So, whilst we took every opportuntity to play in the snow, tobogganing, sledding... with Andy & Tom making slow & steady - in fact quite exceptional - progress on their chosen white stuff mode of transport, I chose to find other ways of entertaining myself, snow angels, snow men...mulled wine.

Amelie & Tom, with a day of private lessons with the "Ninja" were rockin' on the snowboards... I must spend all my time & energy blubbing into my balaclava, so proud, so, so proud of my babies.... Tom, well, Tom, what a superstar. He'd already mastered the skis after just a few hours a couple months back & now decided that he'd like to try the board, how fab did he look?  I think I'd probably kill for those stomach muscles and that core stability, and I mean really kill somebody... he may as well have been held up on all four corners and escorted down the mountain with the grace & decorum he demonstrated, skimming the snow (technical term, sounds good eh?)...this boy did good, as ever.
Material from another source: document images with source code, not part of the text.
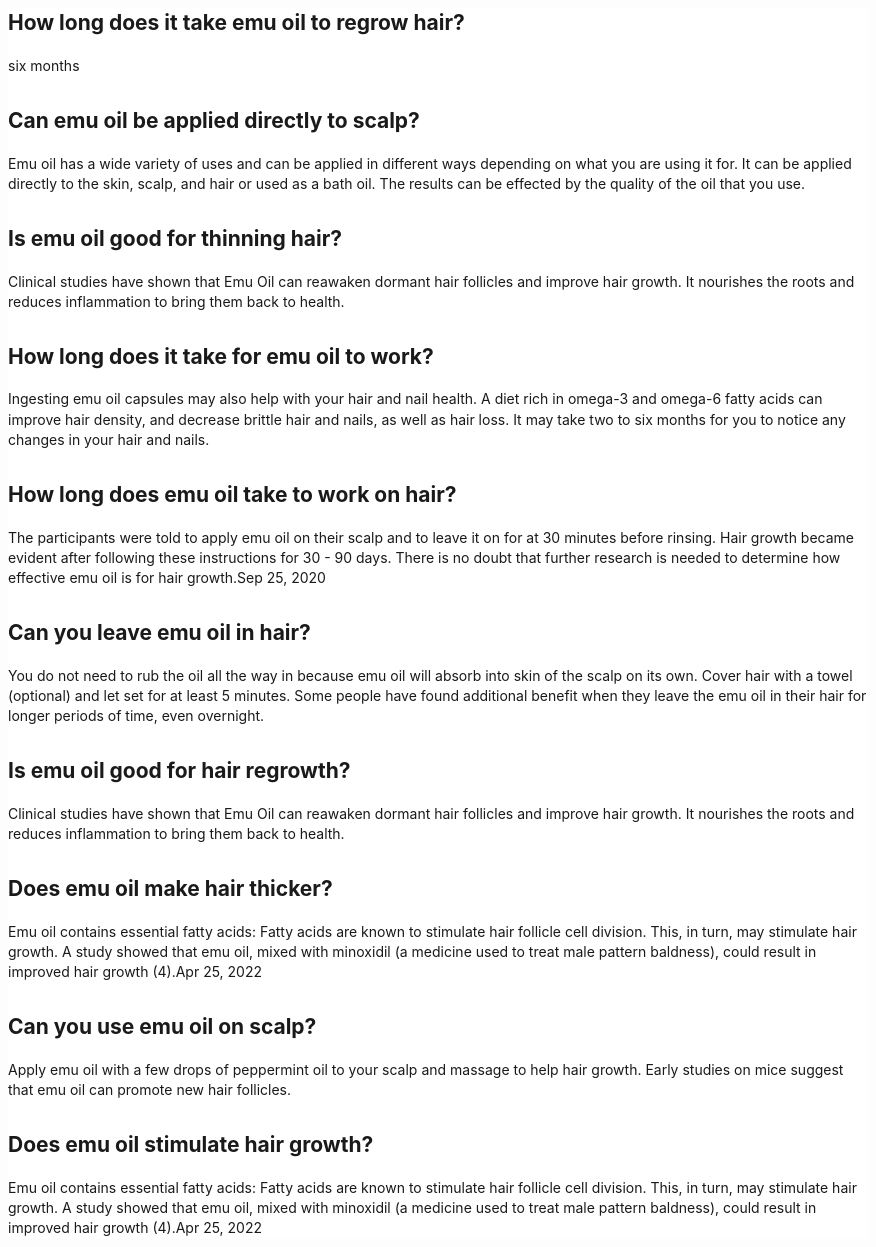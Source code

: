 ## How long does it take emu oil to regrow hair?
six months

## Can emu oil be applied directly to scalp?
Emu oil has a wide variety of uses and can be applied in different ways depending on what you are using it for. It can be applied directly to the skin, scalp, and hair or used as a bath oil. The results can be effected by the quality of the oil that you use.

## Is emu oil good for thinning hair?
Clinical studies have shown that Emu Oil can reawaken dormant hair follicles and improve hair growth. It nourishes the roots and reduces inflammation to bring them back to health.

## How long does it take for emu oil to work?
Ingesting emu oil capsules may also help with your hair and nail health. A diet rich in omega-3 and omega-6 fatty acids can improve hair density, and decrease brittle hair and nails, as well as hair loss. It may take two to six months for you to notice any changes in your hair and nails.

## How long does emu oil take to work on hair?
The participants were told to apply emu oil on their scalp and to leave it on for at 30 minutes before rinsing. Hair growth became evident after following these instructions for 30 - 90 days. There is no doubt that further research is needed to determine how effective emu oil is for hair growth.Sep 25, 2020

## Can you leave emu oil in hair?
You do not need to rub the oil all the way in because emu oil will absorb into skin of the scalp on its own. Cover hair with a towel (optional) and let set for at least 5 minutes. Some people have found additional benefit when they leave the emu oil in their hair for longer periods of time, even overnight.

## Is emu oil good for hair regrowth?
Clinical studies have shown that Emu Oil can reawaken dormant hair follicles and improve hair growth. It nourishes the roots and reduces inflammation to bring them back to health.

## Does emu oil make hair thicker?
Emu oil contains essential fatty acids: Fatty acids are known to stimulate hair follicle cell division. This, in turn, may stimulate hair growth. A study showed that emu oil, mixed with minoxidil (a medicine used to treat male pattern baldness), could result in improved hair growth (4).Apr 25, 2022

## Can you use emu oil on scalp?
Apply emu oil with a few drops of peppermint oil to your scalp and massage to help hair growth. Early studies on mice suggest that emu oil can promote new hair follicles.

## Does emu oil stimulate hair growth?
Emu oil contains essential fatty acids: Fatty acids are known to stimulate hair follicle cell division. This, in turn, may stimulate hair growth. A study showed that emu oil, mixed with minoxidil (a medicine used to treat male pattern baldness), could result in improved hair growth (4).Apr 25, 2022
Not to take away from his sister for one moment, the seven year old mini me, except she was a hot shot, all her worries and anxieties funnelled into impressing her teacher & her brother, by the time I caught up with her (tactical absence) she was hurtling down anything that resembled a slope, with a "yeah, whatever Mum..." snow-dude face on. Pass me those tissues, please...

So, the man of the moment, Big A, ground away at his technique, he was labelled quite innocently by a seasoned skier as a "Two Plank W*nk" (I kid you not) to the absolute innocent bemusement of the kids who just know that in England that word is something they'd be locked in a cage for saying... apparently this is not a word in the Canadian vocabulary.... So, he steadily improved, looked hot in his pants and achieved more than I could have dreamt of in the season whose finale is this weekend coming.  He'll make it up the mountain once more, this time alone, to wade through the record 47cm in 7 days and, I'm told, another 15cm overnight last night, before the mountain closes to ski tourism, the lifts get packed away and the shutters go down until next season, although someone did tell me about some funky li'l fish-scales that you can fix to your skis and carry on skiing up the mountain until the green stuff pokes through... I'll pass.

So, we did the white stuff, conquered it all in our own way, Andy & I diversified and went cross country skiing (huge fun and great exercise) as well as spending our 17th anniversary snow-shoeing, we looked very silly and clearly went very late in the season, more like mud-shoeing... but a great, fun & happy time was had by all in this strange wintry land.  It's good to be alone on the top of a mountain, with nothing but a few munching chipmunks, cougars... awakening bears....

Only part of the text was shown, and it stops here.